Material for the task section start

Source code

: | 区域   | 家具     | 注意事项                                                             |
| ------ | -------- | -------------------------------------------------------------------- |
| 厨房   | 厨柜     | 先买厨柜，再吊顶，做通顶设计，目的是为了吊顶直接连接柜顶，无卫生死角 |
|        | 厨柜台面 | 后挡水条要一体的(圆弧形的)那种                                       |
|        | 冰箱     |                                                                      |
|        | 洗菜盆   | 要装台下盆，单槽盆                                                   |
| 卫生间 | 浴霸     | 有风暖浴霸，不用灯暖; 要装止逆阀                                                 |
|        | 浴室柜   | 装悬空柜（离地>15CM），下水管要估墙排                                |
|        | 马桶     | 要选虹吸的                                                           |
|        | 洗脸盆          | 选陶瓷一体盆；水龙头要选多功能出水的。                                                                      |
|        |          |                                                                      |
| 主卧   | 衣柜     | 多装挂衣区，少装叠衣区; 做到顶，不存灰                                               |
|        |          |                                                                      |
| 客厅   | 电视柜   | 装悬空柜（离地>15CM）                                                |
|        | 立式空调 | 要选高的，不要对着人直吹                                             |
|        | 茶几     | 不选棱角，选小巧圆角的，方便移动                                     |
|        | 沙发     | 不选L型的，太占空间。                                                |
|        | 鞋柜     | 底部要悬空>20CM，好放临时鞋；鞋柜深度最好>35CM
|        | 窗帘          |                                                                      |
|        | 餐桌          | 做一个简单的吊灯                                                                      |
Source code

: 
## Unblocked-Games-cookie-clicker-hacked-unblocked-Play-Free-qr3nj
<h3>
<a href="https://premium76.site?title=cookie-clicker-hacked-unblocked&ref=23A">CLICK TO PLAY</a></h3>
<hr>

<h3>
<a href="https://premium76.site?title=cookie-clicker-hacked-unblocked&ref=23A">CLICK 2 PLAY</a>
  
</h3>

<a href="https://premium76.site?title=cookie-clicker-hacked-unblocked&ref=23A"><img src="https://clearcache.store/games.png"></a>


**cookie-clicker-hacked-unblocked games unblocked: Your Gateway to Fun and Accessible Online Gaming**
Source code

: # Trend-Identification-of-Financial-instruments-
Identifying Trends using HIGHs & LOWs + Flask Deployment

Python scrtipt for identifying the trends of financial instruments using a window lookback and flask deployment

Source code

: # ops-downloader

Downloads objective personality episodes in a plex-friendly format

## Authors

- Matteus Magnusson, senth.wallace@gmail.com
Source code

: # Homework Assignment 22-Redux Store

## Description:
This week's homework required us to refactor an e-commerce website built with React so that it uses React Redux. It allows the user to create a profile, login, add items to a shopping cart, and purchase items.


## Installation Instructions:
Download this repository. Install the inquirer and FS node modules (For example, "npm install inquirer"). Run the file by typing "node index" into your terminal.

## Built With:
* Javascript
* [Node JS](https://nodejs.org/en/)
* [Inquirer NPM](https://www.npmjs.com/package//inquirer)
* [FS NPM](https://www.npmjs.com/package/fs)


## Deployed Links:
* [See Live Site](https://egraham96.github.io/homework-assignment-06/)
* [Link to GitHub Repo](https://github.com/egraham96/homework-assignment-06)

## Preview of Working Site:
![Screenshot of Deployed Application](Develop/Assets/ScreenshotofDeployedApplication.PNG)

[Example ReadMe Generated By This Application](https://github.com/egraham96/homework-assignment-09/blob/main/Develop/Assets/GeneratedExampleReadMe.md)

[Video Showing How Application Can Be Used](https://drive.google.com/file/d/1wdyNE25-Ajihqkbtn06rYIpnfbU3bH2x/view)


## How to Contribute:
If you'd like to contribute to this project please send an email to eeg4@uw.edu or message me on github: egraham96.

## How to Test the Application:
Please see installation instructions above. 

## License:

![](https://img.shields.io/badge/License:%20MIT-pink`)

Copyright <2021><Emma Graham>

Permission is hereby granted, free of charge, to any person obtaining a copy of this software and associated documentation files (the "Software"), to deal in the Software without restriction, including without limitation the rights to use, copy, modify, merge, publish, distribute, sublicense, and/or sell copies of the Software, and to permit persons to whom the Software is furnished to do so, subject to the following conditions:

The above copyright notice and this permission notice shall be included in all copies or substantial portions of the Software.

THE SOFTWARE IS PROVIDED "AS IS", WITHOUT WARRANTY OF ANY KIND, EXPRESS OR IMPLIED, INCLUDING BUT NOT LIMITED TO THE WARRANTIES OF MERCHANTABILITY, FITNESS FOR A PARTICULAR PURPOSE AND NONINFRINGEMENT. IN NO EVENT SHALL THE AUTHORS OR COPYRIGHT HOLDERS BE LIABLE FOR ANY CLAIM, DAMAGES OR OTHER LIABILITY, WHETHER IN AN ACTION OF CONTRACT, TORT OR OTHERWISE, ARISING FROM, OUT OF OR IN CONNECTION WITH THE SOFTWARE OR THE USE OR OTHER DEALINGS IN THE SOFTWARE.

Material for the task section end

*Work order*. All of the entries must be printed again exactly as given.

*Answer*.
Source code

: | 区域   | 家具     | 注意事项                                                             |
| ------ | -------- | -------------------------------------------------------------------- |
| 厨房   | 厨柜     | 先买厨柜，再吊顶，做通顶设计，目的是为了吊顶直接连接柜顶，无卫生死角 |
|        | 厨柜台面 | 后挡水条要一体的(圆弧形的)那种                                       |
|        | 冰箱     |                                                                      |
|        | 洗菜盆   | 要装台下盆，单槽盆                                                   |
| 卫生间 | 浴霸     | 有风暖浴霸，不用灯暖; 要装止逆阀                                                 |
|        | 浴室柜   | 装悬空柜（离地>15CM），下水管要估墙排                                |
|        | 马桶     | 要选虹吸的                                                           |
|        | 洗脸盆          | 选陶瓷一体盆；水龙头要选多功能出水的。                                                                      |
|        |          |                                                                      |
| 主卧   | 衣柜     | 多装挂衣区，少装叠衣区; 做到顶，不存灰                                               |
|        |          |                                                                      |
| 客厅   | 电视柜   | 装悬空柜（离地>15CM）                                                |
|        | 立式空调 | 要选高的，不要对着人直吹                                             |
|        | 茶几     | 不选棱角，选小巧圆角的，方便移动                                     |
|        | 沙发     | 不选L型的，太占空间。                                                |
|        | 鞋柜     | 底部要悬空>20CM，好放临时鞋；鞋柜深度最好>35CM
|        | 窗帘          |                                                                      |
|        | 餐桌          | 做一个简单的吊灯                                                                      |
Source code

: 
## Unblocked-Games-cookie-clicker-hacked-unblocked-Play-Free-qr3nj
<h3>
<a href="https://premium76.site?title=cookie-clicker-hacked-unblocked&ref=23A">CLICK TO PLAY</a></h3>
<hr>

<h3>
<a href="https://premium76.site?title=cookie-clicker-hacked-unblocked&ref=23A">CLICK 2 PLAY</a>
  
</h3>

<a href="https://premium76.site?title=cookie-clicker-hacked-unblocked&ref=23A"><img src="https://clearcache.store/games.png"></a>


**cookie-clicker-hacked-unblocked games unblocked: Your Gateway to Fun and Accessible Online Gaming**
Source code

: # Trend-Identification-of-Financial-instruments-
Identifying Trends using HIGHs & LOWs + Flask Deployment

Python scrtipt for identifying the trends of financial instruments using a window lookback and flask deployment

Source code

: # ops-downloader

Downloads objective personality episodes in a plex-friendly format

## Authors

- Matteus Magnusson, senth.wallace@gmail.com
Source code

: # Homework Assignment 22-Redux Store

## Description:
This week's homework required us to refactor an e-commerce website built with React so that it uses React Redux. It allows the user to create a profile, login, add items to a shopping cart, and purchase items.


## Installation Instructions:
Download this repository. Install the inquirer and FS node modules (For example, "npm install inquirer"). Run the file by typing "node index" into your terminal.

## Built With:
* Javascript
* [Node JS](https://nodejs.org/en/)
* [Inquirer NPM](https://www.npmjs.com/package//inquirer)
* [FS NPM](https://www.npmjs.com/package/fs)


## Deployed Links:
* [See Live Site](https://egraham96.github.io/homework-assignment-06/)
* [Link to GitHub Repo](https://github.com/egraham96/homework-assignment-06)

## Preview of Working Site:
![Screenshot of Deployed Application](Develop/Assets/ScreenshotofDeployedApplication.PNG)

[Example ReadMe Generated By This Application](https://github.com/egraham96/homework-assignment-09/blob/main/Develop/Assets/GeneratedExampleReadMe.md)

[Video Showing How Application Can Be Used](https://drive.google.com/file/d/1wdyNE25-Ajihqkbtn06rYIpnfbU3bH2x/view)


## How to Contribute:
If you'd like to contribute to this project please send an email to eeg4@uw.edu or message me on github: egraham96.

## How to Test the Application:
Please see installation instructions above. 

## License:

![](https://img.shields.io/badge/License:%20MIT-pink`)

Copyright <2021><Emma Graham>

Permission is hereby granted, free of charge, to any person obtaining a copy of this software and associated documentation files (the "Software"), to deal in the Software without restriction, including without limitation the rights to use, copy, modify, merge, publish, distribute, sublicense, and/or sell copies of the Software, and to permit persons to whom the Software is furnished to do so, subject to the following conditions:

The above copyright notice and this permission notice shall be included in all copies or substantial portions of the Software.

THE SOFTWARE IS PROVIDED "AS IS", WITHOUT WARRANTY OF ANY KIND, EXPRESS OR IMPLIED, INCLUDING BUT NOT LIMITED TO THE WARRANTIES OF MERCHANTABILITY, FITNESS FOR A PARTICULAR PURPOSE AND NONINFRINGEMENT. IN NO EVENT SHALL THE AUTHORS OR COPYRIGHT HOLDERS BE LIABLE FOR ANY CLAIM, DAMAGES OR OTHER LIABILITY, WHETHER IN AN ACTION OF CONTRACT, TORT OR OTHERWISE, ARISING FROM, OUT OF OR IN CONNECTION WITH THE SOFTWARE OR THE USE OR OTHER DEALINGS IN THE SOFTWARE.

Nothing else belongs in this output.